New tax year 2016: What is the personal savings allowance?
Today marks the start of the 2016/17 tax year, and a major shift in the savings landscape.
The new personal savings allowance is coming into force, meaning from this point on all savings interest will be paid gross.
Previously, any savings interest was taxed at the same rate as income, but now all basic rate taxpayers will receive a £1,000 tax-free allowance, and all higher rate taxpayers will receive a £500 allowance.
The allowance will apply to regular savers, easy access accounts, fixed-rate bonds and any other non-Isa savings accounts or bonds – peer-to-peer lending interest counts too.
Interest earned within an Isa will not count towards the allowance total.
A basic rate taxpayer would need £50,000 saved in such accounts, earning a rate of 2pc, in order to hit the £1,000 limit.

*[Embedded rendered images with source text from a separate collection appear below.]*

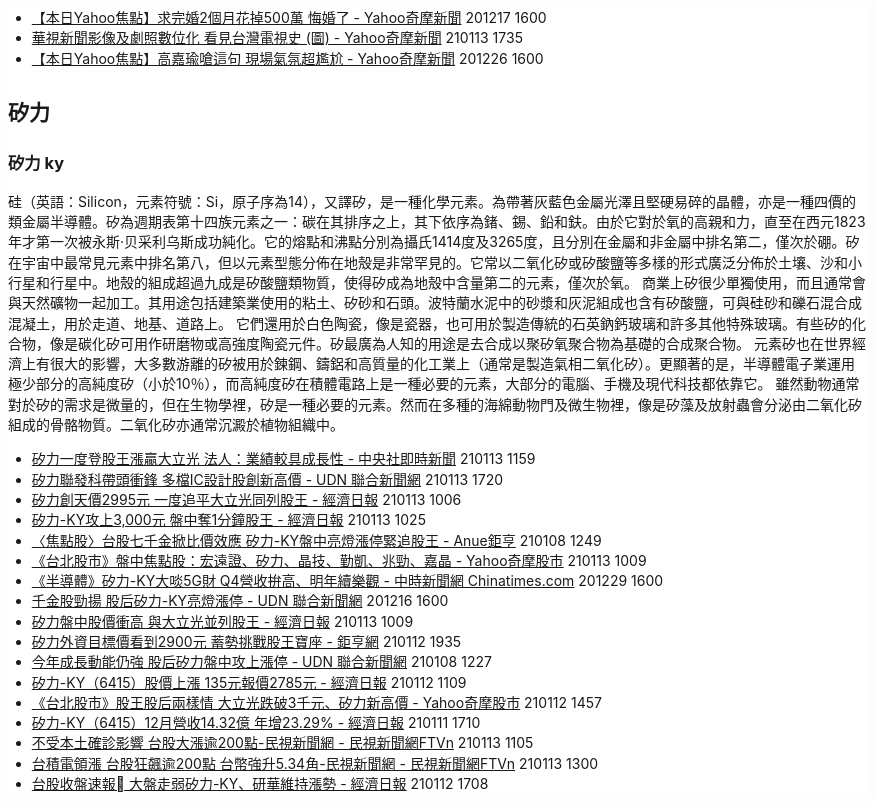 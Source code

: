 - [【本日Yahoo焦點】求完婚2個月花掉500萬 悔婚了 - Yahoo奇摩新聞](https://tw.news.yahoo.com/%E6%9C%AC%E6%97%A5-yahoo%E7%84%A6%E9%BB%9E%E6%B1%82%E5%AE%8C%E5%A9%9A-2-%E5%80%8B%E6%9C%88%E8%8A%B1%E6%8E%89-500-%E8%90%AC-%E6%82%94%E5%A9%9A%E4%BA%86-103852835.html "【本日Yahoo焦點】求完婚2個月花掉500萬 悔婚了 - Yahoo奇摩新聞") 201217 1600
- [華視新聞影像及劇照數位化 看見台灣電視史 (圖) - Yahoo奇摩新聞](https://tw.news.yahoo.com/%E8%8F%AF%E8%A6%96%E6%96%B0%E8%81%9E%E5%BD%B1%E5%83%8F%E5%8F%8A%E5%8A%87%E7%85%A7%E6%95%B8%E4%BD%8D%E5%8C%96-%E7%9C%8B%E8%A6%8B%E5%8F%B0%E7%81%A3%E9%9B%BB%E8%A6%96%E5%8F%B2-%E5%9C%96-093542781.html "華視新聞影像及劇照數位化 看見台灣電視史 (圖) - Yahoo奇摩新聞") 210113 1735
- [【本日Yahoo焦點】高嘉瑜嗆這句 現場氣氛超尷尬 - Yahoo奇摩新聞](https://tw.news.yahoo.com/%E6%9C%AC%E6%97%A5-yahoo%E7%84%A6%E9%BB%9E%E9%AB%98%E5%98%89%E7%91%9C%E5%97%86%E9%80%99%E5%8F%A5-%E7%8F%BE%E5%A0%B4%E6%B0%A3%E6%B0%9B%E8%B6%85%E5%B0%B7%E5%B0%AC-102837285.html "【本日Yahoo焦點】高嘉瑜嗆這句 現場氣氛超尷尬 - Yahoo奇摩新聞") 201226 1600

## 矽力

### 矽力 ky

硅（英語：Silicon，元素符號：Si，原子序為14），又譯矽，是一種化學元素。為帶著灰藍色金屬光澤且堅硬易碎的晶體，亦是一種四價的類金屬半導體。矽為週期表第十四族元素之一：碳在其排序之上，其下依序為鍺、錫、鉛和鈇。由於它對於氧的高親和力，直至在西元1823年才第一次被永斯·贝采利乌斯成功純化。它的熔點和沸點分別為攝氏1414度及3265度，且分別在金屬和非金屬中排名第二，僅次於硼。矽在宇宙中最常見元素中排名第八，但以元素型態分佈在地殼是非常罕見的。它常以二氧化矽或矽酸鹽等多樣的形式廣泛分佈於土壤、沙和小行星和行星中。地殼的組成超過九成是矽酸鹽類物質，使得矽成為地殼中含量第二的元素，僅次於氧。
商業上矽很少單獨使用，而且通常會與天然礦物一起加工。其用途包括建築業使用的粘土、矽砂和石頭。波特蘭水泥中的砂漿和灰泥組成也含有矽酸鹽，可與硅砂和礫石混合成混凝土，用於走道、地基、道路上。
它們還用於白色陶瓷，像是瓷器，也可用於製造傳統的石英鈉鈣玻璃和許多其他特殊玻璃。有些矽的化合物，像是碳化矽可用作研磨物或高強度陶瓷元件。矽最廣為人知的用途是去合成以聚矽氧聚合物為基礎的合成聚合物。
元素矽也在世界經濟上有很大的影響，大多數游離的矽被用於鍊鋼、鑄鋁和高質量的化工業上（通常是製造氣相二氧化矽）。更顯著的是，半導體電子業運用極少部分的高純度矽（小於10％），而高純度矽在積體電路上是一種必要的元素，大部分的電腦、手機及現代科技都依靠它。
雖然動物通常對於矽的需求是微量的，但在生物學裡，矽是一種必要的元素。然而在多種的海綿動物門及微生物裡，像是矽藻及放射蟲會分泌由二氧化矽組成的骨骼物質。二氧化矽亦通常沉澱於植物組織中。
- [矽力一度登股王漲贏大立光 法人：業績較具成長性 - 中央社即時新聞](https://www.cna.com.tw/news/firstnews/202101130038.aspx "矽力一度登股王漲贏大立光 法人：業績較具成長性 - 中央社即時新聞") 210113 1159
- [矽力聯發科帶頭衝鋒 多檔IC設計股創新高價 - UDN 聯合新聞網](https://udn.com/news/story/7240/5171452?from=udn-ch1_breaknews-1-cate6-news "矽力聯發科帶頭衝鋒 多檔IC設計股創新高價 - UDN 聯合新聞網") 210113 1720
- [矽力創天價2995元 一度追平大立光同列股王 - 經濟日報](https://money.udn.com/money/story/5607/5170018?from=edn_breaknewstab_index "矽力創天價2995元 一度追平大立光同列股王 - 經濟日報") 210113 1006
- [矽力-KY攻上3,000元 盤中奪1分鐘股王 - 經濟日報](https://money.udn.com/money/story/5607/5170069?from=edn_breaknewstab_index "矽力-KY攻上3,000元 盤中奪1分鐘股王 - 經濟日報") 210113 1025
- [〈焦點股〉台股七千金掀比價效應 矽力-KY盤中亮燈漲停緊追股王 - Anue鉅亨](https://news.cnyes.com/news/id/4557677 "〈焦點股〉台股七千金掀比價效應 矽力-KY盤中亮燈漲停緊追股王 - Anue鉅亨") 210108 1249
- [《台北股市》盤中焦點股：宏遠證、矽力、晶技、勤凱、兆勁、嘉晶 - Yahoo奇摩股市](https://tw.stock.yahoo.com/news/%E5%8F%B0%E5%8C%97%E8%82%A1%E5%B8%82-%E7%9B%A4%E4%B8%AD%E7%84%A6%E9%BB%9E%E8%82%A1-%E5%AE%8F%E9%81%A0%E8%AD%89-%E7%9F%BD%E5%8A%9B-%E6%99%B6%E6%8A%80-020903932.html "《台北股市》盤中焦點股：宏遠證、矽力、晶技、勤凱、兆勁、嘉晶 - Yahoo奇摩股市") 210113 1009
- [《半導體》矽力-KY大啖5G財 Q4營收拚高、明年續樂觀 - 中時新聞網 Chinatimes.com](https://www.chinatimes.com/realtimenews/20201229001935-260410 "《半導體》矽力-KY大啖5G財 Q4營收拚高、明年續樂觀 - 中時新聞網 Chinatimes.com") 201229 1600
- [千金股勁揚 股后矽力-KY亮燈漲停 - UDN 聯合新聞網](https://udn.com/news/story/7251/5096627 "千金股勁揚 股后矽力-KY亮燈漲停 - UDN 聯合新聞網") 201216 1600
- [矽力盤中股價衝高 與大立光並列股王 - 經濟日報](https://money.udn.com/money/story/5607/5170024?from=edn_breaknewstab_index "矽力盤中股價衝高 與大立光並列股王 - 經濟日報") 210113 1009
- [矽力外資目標價看到2900元 蓄勢挑戰股王寶座 - 鉅亨網](https://news.cnyes.com/news/id/4560237?exp=a "矽力外資目標價看到2900元 蓄勢挑戰股王寶座 - 鉅亨網") 210112 1935
- [今年成長動能仍強 股后矽力盤中攻上漲停 - UDN 聯合新聞網](https://udn.com/news/story/7253/5158006 "今年成長動能仍強 股后矽力盤中攻上漲停 - UDN 聯合新聞網") 210108 1227
- [矽力-KY（6415）股價上漲 135元報價2785元 - 經濟日報](https://money.udn.com/money/story/12509/5167235 "矽力-KY（6415）股價上漲 135元報價2785元 - 經濟日報") 210112 1109
- [《台北股市》股王股后兩樣情 大立光跌破3千元、矽力新高價 - Yahoo奇摩股市](https://tw.stock.yahoo.com/news/%E5%8F%B0%E5%8C%97%E8%82%A1%E5%B8%82-%E8%82%A1%E7%8E%8B%E8%82%A1%E5%90%8E%E5%85%A9%E6%A8%A3%E6%83%85-%E5%A4%A7%E7%AB%8B%E5%85%89%E8%B7%8C%E7%A0%B43%E5%8D%83%E5%85%83-%E7%9F%BD%E5%8A%9B%E6%96%B0%E9%AB%98%E5%83%B9-065709497.html "《台北股市》股王股后兩樣情 大立光跌破3千元、矽力新高價 - Yahoo奇摩股市") 210112 1457
- [矽力-KY（6415）12月營收14.32億 年增23.29% - 經濟日報](https://money.udn.com/money/story/12509/5165520 "矽力-KY（6415）12月營收14.32億 年增23.29% - 經濟日報") 210111 1710
- [不受本土確診影響 台股大漲逾200點-民視新聞網 - 民視新聞網FTVn](https://www.ftvnews.com.tw/news/detail/2021113W0028 "不受本土確診影響 台股大漲逾200點-民視新聞網 - 民視新聞網FTVn") 210113 1105
- [台積電領漲 台股狂飆逾200點 台幣強升5.34角-民視新聞網 - 民視新聞網FTVn](https://www.ftvnews.com.tw/news/detail/2021113F01M1 "台積電領漲 台股狂飆逾200點 台幣強升5.34角-民視新聞網 - 民視新聞網FTVn") 210113 1300
- [台股收盤速報 大盤走弱矽力-KY、研華維持漲勢 - 經濟日報](https://money.udn.com/money/story/12509/5168485 "台股收盤速報 大盤走弱矽力-KY、研華維持漲勢 - 經濟日報") 210112 1708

With the current best-buy easy access account, paying 1.45pc, it would take £69,000.
The allowance applies for each tax year.
So where a five year fixed-rate bond only pays out at maturity, the annual rate of return would be used.
The move promises to end tax on savings earnings for the vast majority of the UK population.
And it is likely to make savers consider whether it is best to invest in an Isas as opposed to regular savings options.
More tax-free income than ever
The combination of the new savings allowance , increased £11,000 tax-free personal allowance and £5,000 starting rate on savings means anyone with a total income of less than £17,000 will pay no tax at all on savings income.
There has been some confusion over how tax will collected for those who exceed the personal savings allowance. The gov.uk website states: “HMRC will normally collect the tax by changing your tax code. Banks and building societies will give HMRC the information they need to do this.”
Those who already self assess will need to continue doing so as normal.